Entries taken from a collection
☆ ☆ ☆
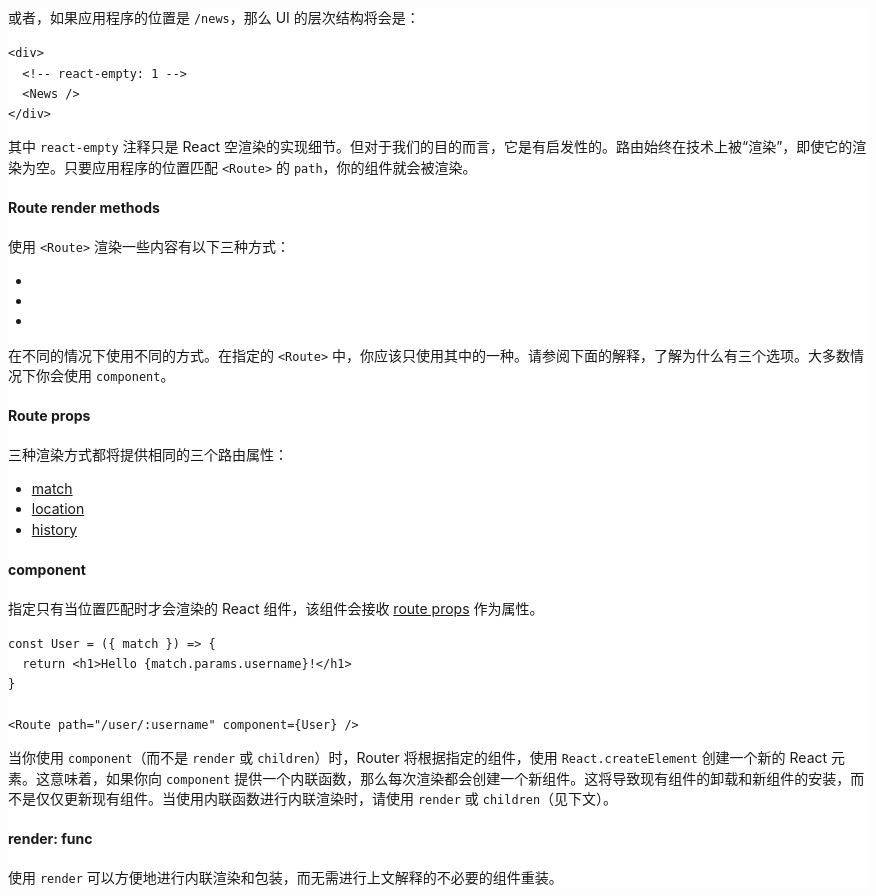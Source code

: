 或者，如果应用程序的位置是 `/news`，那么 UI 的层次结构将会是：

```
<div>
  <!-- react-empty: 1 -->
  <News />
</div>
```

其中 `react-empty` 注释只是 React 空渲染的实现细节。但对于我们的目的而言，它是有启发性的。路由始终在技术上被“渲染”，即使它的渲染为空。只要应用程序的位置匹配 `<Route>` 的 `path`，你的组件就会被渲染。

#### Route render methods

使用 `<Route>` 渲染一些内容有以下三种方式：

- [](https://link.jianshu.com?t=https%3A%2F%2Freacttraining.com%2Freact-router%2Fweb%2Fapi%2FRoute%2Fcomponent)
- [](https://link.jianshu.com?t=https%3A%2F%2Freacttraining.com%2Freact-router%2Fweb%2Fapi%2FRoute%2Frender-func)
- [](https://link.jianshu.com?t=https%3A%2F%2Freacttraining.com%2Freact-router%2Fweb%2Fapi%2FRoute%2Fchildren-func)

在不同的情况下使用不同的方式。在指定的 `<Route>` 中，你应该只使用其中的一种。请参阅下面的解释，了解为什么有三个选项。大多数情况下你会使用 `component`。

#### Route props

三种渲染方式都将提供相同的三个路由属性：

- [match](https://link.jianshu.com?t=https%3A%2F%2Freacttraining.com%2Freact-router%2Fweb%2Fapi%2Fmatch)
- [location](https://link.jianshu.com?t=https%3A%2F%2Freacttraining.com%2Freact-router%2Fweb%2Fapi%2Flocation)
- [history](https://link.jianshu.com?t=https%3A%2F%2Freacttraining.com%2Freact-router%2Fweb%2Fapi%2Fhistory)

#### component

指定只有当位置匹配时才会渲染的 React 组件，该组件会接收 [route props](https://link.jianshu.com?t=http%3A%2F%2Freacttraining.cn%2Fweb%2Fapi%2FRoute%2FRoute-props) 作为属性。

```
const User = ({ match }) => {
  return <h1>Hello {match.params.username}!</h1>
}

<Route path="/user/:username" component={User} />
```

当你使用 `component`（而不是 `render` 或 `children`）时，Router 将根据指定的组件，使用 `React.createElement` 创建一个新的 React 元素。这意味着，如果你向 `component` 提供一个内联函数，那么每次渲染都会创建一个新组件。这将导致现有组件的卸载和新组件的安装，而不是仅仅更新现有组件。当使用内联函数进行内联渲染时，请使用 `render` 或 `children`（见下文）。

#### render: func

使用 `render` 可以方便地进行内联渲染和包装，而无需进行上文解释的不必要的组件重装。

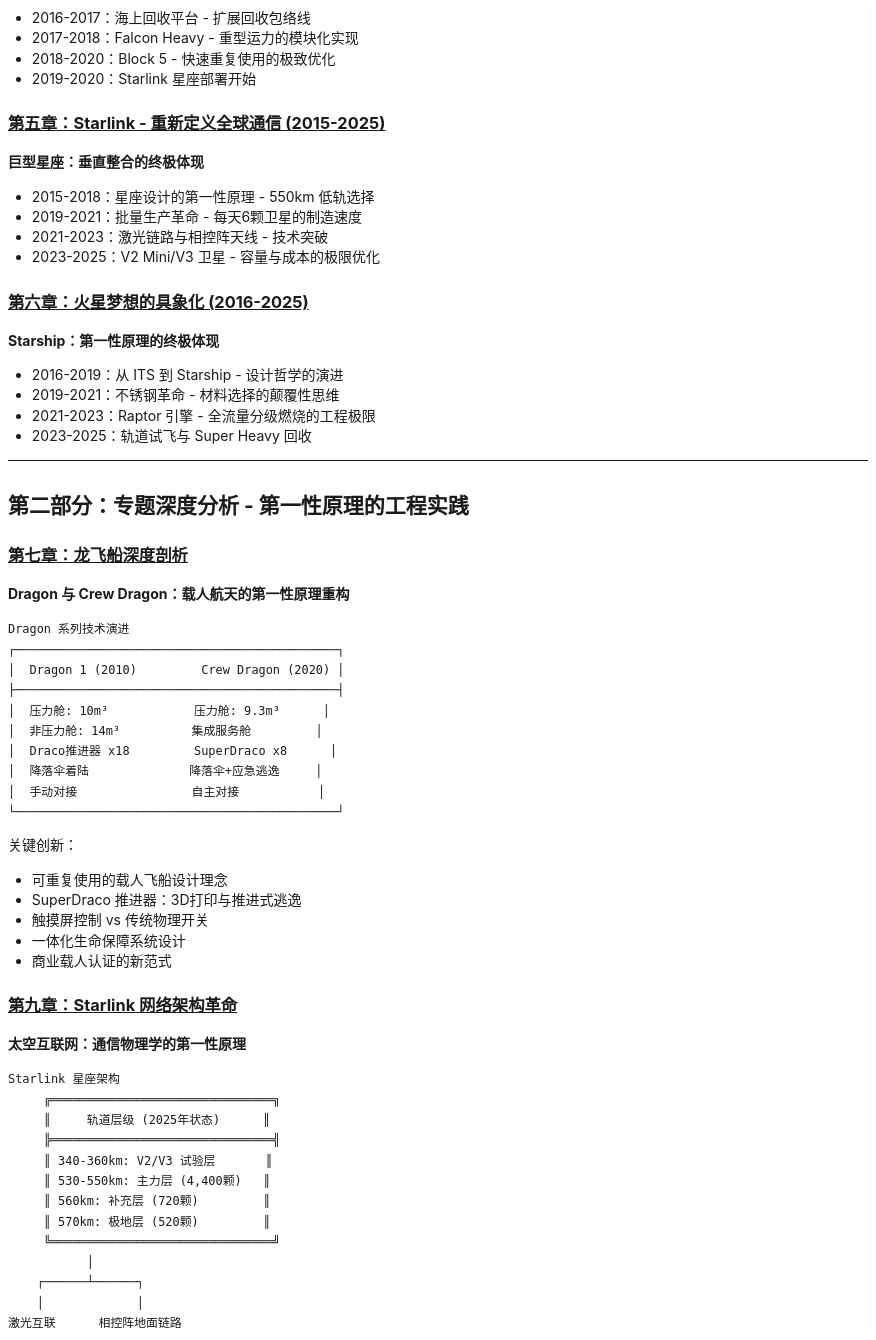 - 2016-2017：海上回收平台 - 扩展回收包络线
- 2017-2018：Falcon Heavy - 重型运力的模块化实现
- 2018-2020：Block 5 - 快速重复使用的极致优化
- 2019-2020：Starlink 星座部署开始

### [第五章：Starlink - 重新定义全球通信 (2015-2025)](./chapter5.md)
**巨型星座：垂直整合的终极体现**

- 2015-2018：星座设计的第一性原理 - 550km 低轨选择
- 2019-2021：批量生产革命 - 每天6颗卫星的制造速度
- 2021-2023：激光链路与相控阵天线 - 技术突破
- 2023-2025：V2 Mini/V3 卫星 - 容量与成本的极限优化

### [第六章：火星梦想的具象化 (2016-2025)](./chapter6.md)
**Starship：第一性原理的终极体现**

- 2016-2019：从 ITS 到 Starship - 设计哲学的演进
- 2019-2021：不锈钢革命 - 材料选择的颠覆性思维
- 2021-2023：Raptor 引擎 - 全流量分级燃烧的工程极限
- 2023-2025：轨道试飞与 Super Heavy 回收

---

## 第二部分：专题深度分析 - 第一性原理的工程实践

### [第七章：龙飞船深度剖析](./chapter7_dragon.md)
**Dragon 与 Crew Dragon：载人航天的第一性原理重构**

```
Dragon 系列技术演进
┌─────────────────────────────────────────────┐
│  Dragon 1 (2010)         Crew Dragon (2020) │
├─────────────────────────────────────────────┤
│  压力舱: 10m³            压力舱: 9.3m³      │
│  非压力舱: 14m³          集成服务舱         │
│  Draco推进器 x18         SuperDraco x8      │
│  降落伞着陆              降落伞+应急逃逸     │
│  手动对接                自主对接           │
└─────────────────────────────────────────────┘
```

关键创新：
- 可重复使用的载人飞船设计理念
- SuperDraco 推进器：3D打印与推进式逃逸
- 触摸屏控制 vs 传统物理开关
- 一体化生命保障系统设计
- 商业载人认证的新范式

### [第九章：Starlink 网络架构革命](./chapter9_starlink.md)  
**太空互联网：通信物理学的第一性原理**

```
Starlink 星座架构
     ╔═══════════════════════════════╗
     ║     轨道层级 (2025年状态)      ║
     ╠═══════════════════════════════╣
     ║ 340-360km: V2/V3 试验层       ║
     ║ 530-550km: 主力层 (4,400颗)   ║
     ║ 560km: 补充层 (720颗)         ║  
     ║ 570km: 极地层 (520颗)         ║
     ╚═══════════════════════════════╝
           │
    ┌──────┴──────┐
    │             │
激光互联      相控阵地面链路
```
☆ ☆ ☆
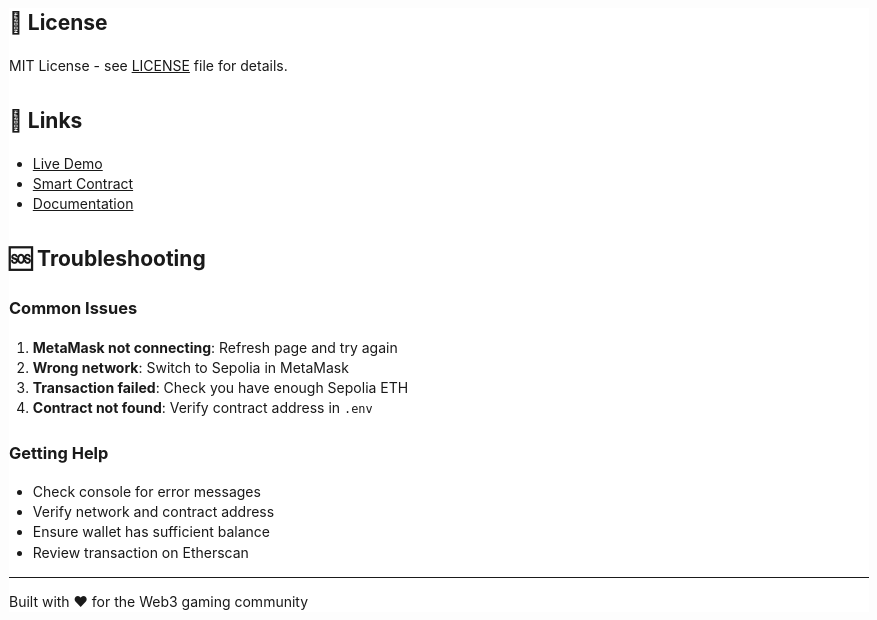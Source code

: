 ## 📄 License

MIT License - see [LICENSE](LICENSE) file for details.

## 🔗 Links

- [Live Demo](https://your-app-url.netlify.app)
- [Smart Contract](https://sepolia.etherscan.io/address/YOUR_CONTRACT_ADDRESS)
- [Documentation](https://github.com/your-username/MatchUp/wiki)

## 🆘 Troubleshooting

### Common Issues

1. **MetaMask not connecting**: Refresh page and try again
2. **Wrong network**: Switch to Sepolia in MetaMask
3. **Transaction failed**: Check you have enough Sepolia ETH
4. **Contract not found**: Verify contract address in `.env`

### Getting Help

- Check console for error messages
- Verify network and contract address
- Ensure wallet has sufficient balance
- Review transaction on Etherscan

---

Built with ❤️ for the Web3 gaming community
☆ ☆ ☆
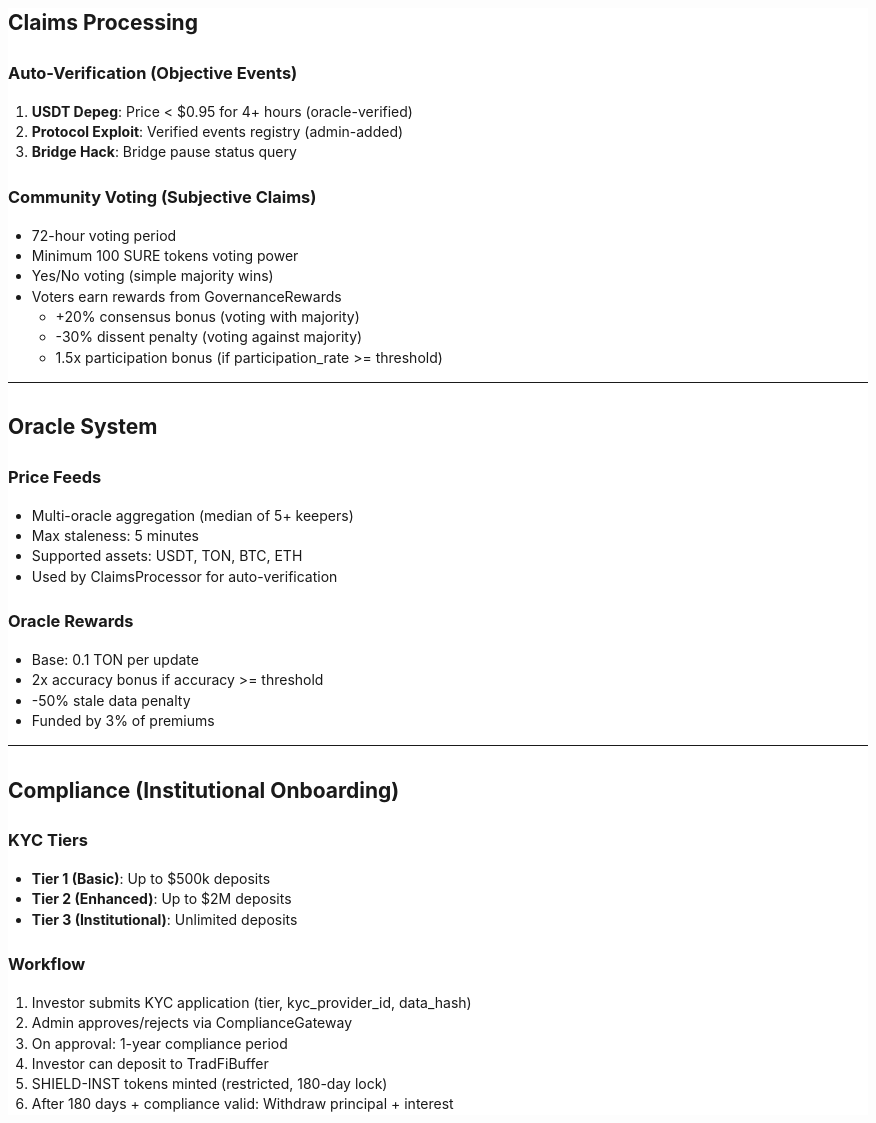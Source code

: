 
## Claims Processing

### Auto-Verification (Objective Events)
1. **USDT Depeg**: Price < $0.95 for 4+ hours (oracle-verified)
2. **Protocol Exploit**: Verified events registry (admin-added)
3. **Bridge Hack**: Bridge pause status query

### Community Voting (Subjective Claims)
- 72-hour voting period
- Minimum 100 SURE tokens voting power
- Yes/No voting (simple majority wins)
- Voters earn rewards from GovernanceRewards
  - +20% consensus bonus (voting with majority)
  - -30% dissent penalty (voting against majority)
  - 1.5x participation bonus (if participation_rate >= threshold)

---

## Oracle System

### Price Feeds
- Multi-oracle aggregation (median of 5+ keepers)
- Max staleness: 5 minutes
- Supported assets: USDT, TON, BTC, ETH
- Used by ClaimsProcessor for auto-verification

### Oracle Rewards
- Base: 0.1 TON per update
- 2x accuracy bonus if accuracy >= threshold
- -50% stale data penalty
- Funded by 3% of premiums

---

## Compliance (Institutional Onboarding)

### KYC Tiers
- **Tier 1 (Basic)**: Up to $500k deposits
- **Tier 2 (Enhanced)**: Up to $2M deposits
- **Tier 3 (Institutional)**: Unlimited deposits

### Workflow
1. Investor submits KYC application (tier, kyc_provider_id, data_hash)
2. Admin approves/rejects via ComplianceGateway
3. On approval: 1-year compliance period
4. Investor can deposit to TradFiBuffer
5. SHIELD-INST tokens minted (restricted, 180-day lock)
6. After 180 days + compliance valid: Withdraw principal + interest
☆ ☆ ☆
When a line of the entries contains "network", it counts; say how many such lines there are, and nothing more.

2